**Work to complete**
Using the listing below, copy every line that mentions "Widget".

**Excerpted data**
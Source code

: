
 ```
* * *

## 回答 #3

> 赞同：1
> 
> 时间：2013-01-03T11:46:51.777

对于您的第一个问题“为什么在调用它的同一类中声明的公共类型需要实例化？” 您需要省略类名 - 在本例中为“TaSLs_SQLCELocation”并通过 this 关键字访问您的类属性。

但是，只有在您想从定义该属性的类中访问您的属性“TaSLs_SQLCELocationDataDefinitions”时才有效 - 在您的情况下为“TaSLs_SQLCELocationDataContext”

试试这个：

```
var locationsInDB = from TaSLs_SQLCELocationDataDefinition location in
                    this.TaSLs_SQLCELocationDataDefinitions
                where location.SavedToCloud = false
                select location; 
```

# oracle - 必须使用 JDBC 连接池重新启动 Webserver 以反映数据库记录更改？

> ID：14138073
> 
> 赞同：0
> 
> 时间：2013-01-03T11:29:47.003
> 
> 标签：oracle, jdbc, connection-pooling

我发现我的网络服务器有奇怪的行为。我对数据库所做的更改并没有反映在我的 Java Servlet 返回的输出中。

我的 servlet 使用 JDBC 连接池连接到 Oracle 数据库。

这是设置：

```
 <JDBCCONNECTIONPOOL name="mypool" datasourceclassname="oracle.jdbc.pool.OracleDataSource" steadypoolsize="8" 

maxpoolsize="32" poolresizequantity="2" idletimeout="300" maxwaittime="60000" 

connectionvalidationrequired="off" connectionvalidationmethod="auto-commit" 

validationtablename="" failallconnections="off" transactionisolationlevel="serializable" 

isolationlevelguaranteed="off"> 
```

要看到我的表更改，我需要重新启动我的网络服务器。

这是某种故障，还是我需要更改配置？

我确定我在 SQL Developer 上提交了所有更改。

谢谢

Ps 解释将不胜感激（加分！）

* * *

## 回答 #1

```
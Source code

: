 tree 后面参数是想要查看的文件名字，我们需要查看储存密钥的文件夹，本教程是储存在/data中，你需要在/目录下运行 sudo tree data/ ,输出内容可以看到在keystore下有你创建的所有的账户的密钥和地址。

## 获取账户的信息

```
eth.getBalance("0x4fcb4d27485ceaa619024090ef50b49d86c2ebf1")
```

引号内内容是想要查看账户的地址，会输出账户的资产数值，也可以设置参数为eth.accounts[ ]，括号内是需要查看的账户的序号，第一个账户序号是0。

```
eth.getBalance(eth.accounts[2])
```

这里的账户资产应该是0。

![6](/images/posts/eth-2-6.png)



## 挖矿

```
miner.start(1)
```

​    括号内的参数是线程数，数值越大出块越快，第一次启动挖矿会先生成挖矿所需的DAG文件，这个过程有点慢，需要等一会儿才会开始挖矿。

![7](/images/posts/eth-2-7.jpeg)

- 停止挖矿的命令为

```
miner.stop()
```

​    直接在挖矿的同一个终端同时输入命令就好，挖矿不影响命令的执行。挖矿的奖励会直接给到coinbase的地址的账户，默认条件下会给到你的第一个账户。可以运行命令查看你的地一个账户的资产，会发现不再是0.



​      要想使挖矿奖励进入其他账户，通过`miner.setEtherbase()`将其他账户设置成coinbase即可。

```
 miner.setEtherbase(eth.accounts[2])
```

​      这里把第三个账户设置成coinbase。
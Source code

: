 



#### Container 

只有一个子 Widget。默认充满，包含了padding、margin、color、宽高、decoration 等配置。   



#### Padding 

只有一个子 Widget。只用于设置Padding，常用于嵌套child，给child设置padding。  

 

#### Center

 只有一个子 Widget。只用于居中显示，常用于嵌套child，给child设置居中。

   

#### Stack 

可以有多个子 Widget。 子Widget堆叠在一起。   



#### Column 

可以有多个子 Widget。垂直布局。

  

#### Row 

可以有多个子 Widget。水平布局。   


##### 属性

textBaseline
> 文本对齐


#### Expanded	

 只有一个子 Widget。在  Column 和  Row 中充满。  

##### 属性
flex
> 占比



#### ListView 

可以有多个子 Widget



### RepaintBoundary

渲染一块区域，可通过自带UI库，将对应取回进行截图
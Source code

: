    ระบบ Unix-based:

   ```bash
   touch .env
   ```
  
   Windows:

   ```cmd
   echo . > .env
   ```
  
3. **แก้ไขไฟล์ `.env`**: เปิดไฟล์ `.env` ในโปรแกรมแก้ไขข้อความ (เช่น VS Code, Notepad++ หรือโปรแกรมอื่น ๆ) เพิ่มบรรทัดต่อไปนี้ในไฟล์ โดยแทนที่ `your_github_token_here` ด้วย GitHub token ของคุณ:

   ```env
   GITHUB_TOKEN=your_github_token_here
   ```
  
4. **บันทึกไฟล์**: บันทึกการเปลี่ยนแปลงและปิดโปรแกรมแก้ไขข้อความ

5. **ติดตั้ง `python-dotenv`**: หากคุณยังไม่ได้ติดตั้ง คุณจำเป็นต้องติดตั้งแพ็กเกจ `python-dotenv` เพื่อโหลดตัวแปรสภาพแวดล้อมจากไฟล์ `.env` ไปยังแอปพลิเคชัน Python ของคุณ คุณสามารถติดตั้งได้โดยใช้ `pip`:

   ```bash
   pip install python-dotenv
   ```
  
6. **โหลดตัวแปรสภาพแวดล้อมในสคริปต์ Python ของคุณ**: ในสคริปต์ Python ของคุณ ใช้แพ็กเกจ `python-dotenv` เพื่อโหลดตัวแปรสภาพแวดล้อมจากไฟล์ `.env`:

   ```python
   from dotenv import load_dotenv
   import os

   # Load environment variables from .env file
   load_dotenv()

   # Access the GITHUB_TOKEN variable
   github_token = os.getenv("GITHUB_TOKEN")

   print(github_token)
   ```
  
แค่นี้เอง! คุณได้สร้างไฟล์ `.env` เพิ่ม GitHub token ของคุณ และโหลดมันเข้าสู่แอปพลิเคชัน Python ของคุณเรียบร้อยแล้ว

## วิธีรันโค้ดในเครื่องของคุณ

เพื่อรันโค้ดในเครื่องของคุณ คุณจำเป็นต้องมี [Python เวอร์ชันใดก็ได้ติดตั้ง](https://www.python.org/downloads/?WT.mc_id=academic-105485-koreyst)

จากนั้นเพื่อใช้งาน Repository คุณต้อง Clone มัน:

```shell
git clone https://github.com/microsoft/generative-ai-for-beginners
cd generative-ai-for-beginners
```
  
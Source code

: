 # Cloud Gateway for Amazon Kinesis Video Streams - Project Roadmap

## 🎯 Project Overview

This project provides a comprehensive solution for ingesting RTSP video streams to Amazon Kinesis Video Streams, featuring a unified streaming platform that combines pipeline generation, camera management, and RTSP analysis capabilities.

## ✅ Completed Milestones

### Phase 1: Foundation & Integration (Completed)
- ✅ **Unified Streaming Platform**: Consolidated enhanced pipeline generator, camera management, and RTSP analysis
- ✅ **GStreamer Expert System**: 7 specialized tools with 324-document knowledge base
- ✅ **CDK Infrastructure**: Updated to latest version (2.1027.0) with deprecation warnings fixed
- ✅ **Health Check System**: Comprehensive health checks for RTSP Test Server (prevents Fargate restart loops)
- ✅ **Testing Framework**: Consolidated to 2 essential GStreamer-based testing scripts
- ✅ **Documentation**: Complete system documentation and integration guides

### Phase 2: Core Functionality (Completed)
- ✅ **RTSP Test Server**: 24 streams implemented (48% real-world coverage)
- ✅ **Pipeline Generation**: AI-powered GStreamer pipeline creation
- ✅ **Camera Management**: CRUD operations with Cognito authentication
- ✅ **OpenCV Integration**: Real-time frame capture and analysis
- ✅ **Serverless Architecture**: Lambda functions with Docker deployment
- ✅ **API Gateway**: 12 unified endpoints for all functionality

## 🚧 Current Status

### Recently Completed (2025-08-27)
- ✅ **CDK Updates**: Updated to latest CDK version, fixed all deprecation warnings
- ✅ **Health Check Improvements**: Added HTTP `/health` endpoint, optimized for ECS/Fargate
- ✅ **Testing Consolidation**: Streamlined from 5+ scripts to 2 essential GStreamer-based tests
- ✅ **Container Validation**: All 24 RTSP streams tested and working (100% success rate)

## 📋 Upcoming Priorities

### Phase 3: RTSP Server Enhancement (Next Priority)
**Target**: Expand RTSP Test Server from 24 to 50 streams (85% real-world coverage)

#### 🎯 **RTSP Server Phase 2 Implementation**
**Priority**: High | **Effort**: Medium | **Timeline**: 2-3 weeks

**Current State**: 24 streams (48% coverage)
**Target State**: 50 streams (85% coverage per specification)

**Written reply**
只有一个子 Widget。默认充满，包含了padding、margin、color、宽高、decoration 等配置。   
只有一个子 Widget。只用于设置Padding，常用于嵌套child，给child设置padding。  
 只有一个子 Widget。只用于居中显示，常用于嵌套child，给child设置居中。
可以有多个子 Widget。 子Widget堆叠在一起。   
可以有多个子 Widget。垂直布局。
可以有多个子 Widget。水平布局。   
 只有一个子 Widget。在  Column 和  Row 中充满。  
可以有多个子 Widget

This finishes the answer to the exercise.